59% of America’s adults are drinking coffee every day, according to the 2015 report by the National Coffee Association (NCA), with 71% enjoying at least one cup every week. An Accounting Principals’ survey found that coffee drinkers spent an average of $1,092 a year. Starbucks features over thirty espresso concoctions in its online menu. The NCA declared that coffee is second only to water as the country’s go-to drink. But would America bake with it?
That’s what Dan Belliveau, founder of Coffee Flour, is banking on. And he doesn’t mean traditional coffee cake, or adding the odd shot of instant espresso into a recipe for extra zest. His company’s eponymous product is milled not from the well-known “bean,” but from the coffea plant’s berry, from which the bean is extracted. The unused fruit pulp was often dumped in water sources, causing heavy contamination. Belliveau saw both a business and humanitarian opportunity in this: “What if we dried it and ground it up and made a food out of it?”
With Coffee Flour gearing up for a 2015 release, the question remains of just how viable a foodstuff it is. The touted nutritional benefits are impressive; the site claims the gluten-free flour possesses five times the fiber of whole wheat and three times the protein of kale, among other things. But how does it taste? Jason Wilson, award-winning owner of the restaurant “Crush” in Seattle, has been one of the early experimenters. He described the flour’s presence as “smoky, roasty, very fruity,” and that when mixed with other ingredients enhanced their flavors. However, much like coconut flour (another fruit-milled baking ingredient) it proved highly absorbent, leading in one instance to “terribly brittle and dry” pasta when used alone. It seemed to work best when mixed with other flours.

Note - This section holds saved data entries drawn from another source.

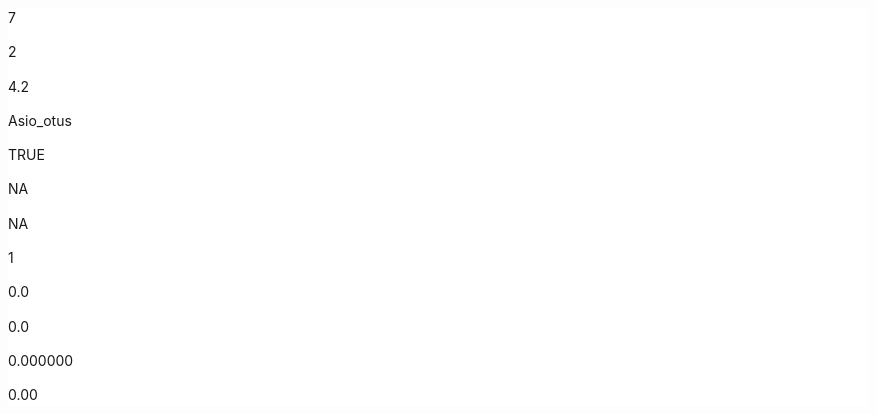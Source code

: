 </tr>

<tr>

<td style="text-align:right;">

7
</td>

<td style="text-align:right;">

2
</td>

<td style="text-align:right;">

4.2
</td>

<td style="text-align:left;">

Asio_otus
</td>

<td style="text-align:left;">

TRUE
</td>

<td style="text-align:left;">

NA
</td>

<td style="text-align:left;">

NA
</td>

<td style="text-align:right;">

1
</td>

<td style="text-align:right;">

0.0
</td>

<td style="text-align:right;">

0.0
</td>

<td style="text-align:right;">

0.000000
</td>

<td style="text-align:right;">

0.00
</td>
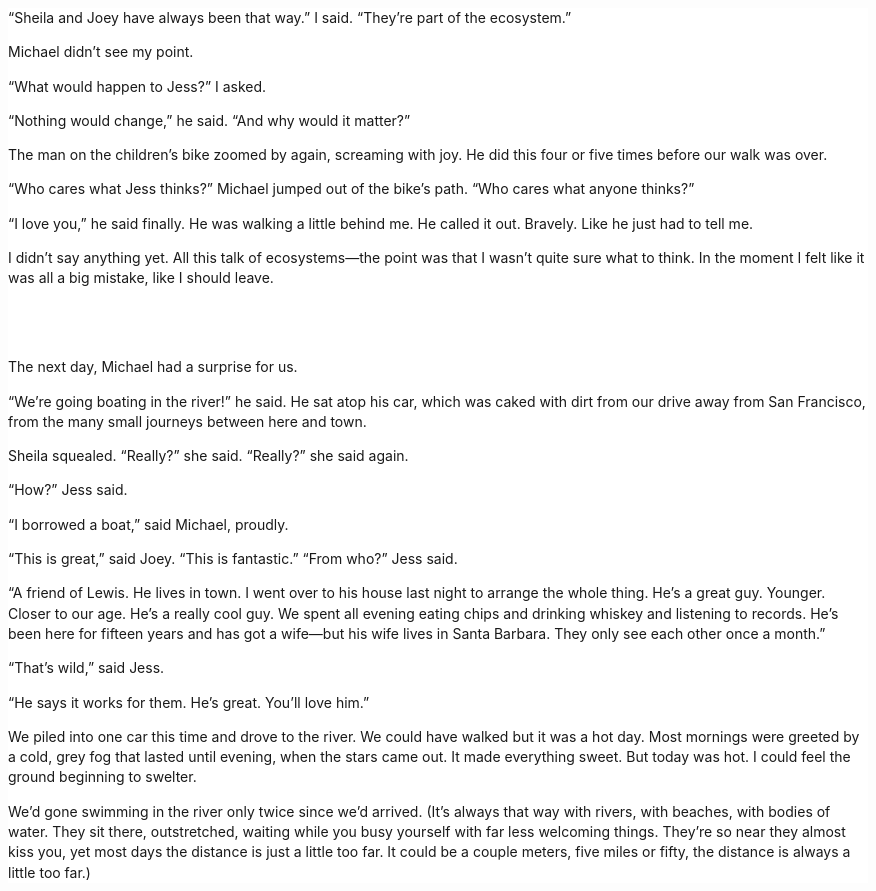 “Sheila and Joey have always been that way.” I said. “They’re part of the ecosystem.” 


Michael didn’t see my point. 


“What would happen to Jess?” I asked. 


“Nothing would change,” he said. “And why would it matter?”


The man on the children’s bike zoomed by again, screaming with joy. He did this four or  five times before our walk was over.

“Who cares what Jess thinks?” Michael jumped out of the bike’s path. “Who cares what  anyone thinks?” 


“I love you,” he said finally. He was walking a little behind me. He called it out. Bravely. Like he just had to tell me.

I didn’t say anything yet. All this talk of ecosystems—the point was that I wasn’t quite sure  what to think. In the moment I felt like it was all a big mistake, like I should leave.  

<br>

<br>

The next day, Michael had a surprise for us. 


“We’re going boating in the river!” he said. He sat atop his car, which was caked with dirt  from our drive away from San Francisco, from the many small journeys between here and town.

Sheila squealed. “Really?” she said. “Really?” she said again. 


“How?” Jess said.

“I borrowed a boat,” said Michael, proudly.

“This is great,” said Joey. “This is fantastic.” 
“From who?” Jess said.

“A friend of Lewis. He lives in town. I went over to his house last night to arrange the whole  thing. He’s a great guy. Younger. Closer to our age. He’s a really cool guy. We spent all evening  eating chips and drinking whiskey and listening to records. He’s been here for fifteen years and has  got a wife—but his wife lives in Santa Barbara. They only see each other once a month.” 


“That’s wild,” said Jess. 


“He says it works for them. He’s great. You’ll love him.”


We piled into one car this time and drove to the river. We could have walked but it was a hot  day. Most mornings were greeted by a cold, grey fog that lasted until evening, when the stars came  out. It made everything sweet. But today was hot. I could feel the ground beginning to swelter.

We’d gone swimming in the river only twice since we’d arrived. (It’s always that way with  rivers, with beaches, with bodies of water. They sit there, outstretched, waiting while you busy  yourself with far less welcoming things. They’re so near they almost kiss you, yet most days the  distance is just a little too far. It could be a couple meters, five miles or fifty, the distance is always a  little too far.)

The potential of this cleverly-sourced commodity is huge; piggybacking on the success of coffee requires little additional effort. Still, its tricky baking nature could prove a hurdle to quick kitchen adoption. As such, Belliveau is currently coordinating with established chefs and companies before rolling out to the general public. If all goes well, coffee may wind up both in one’s mug and break-time treat, too.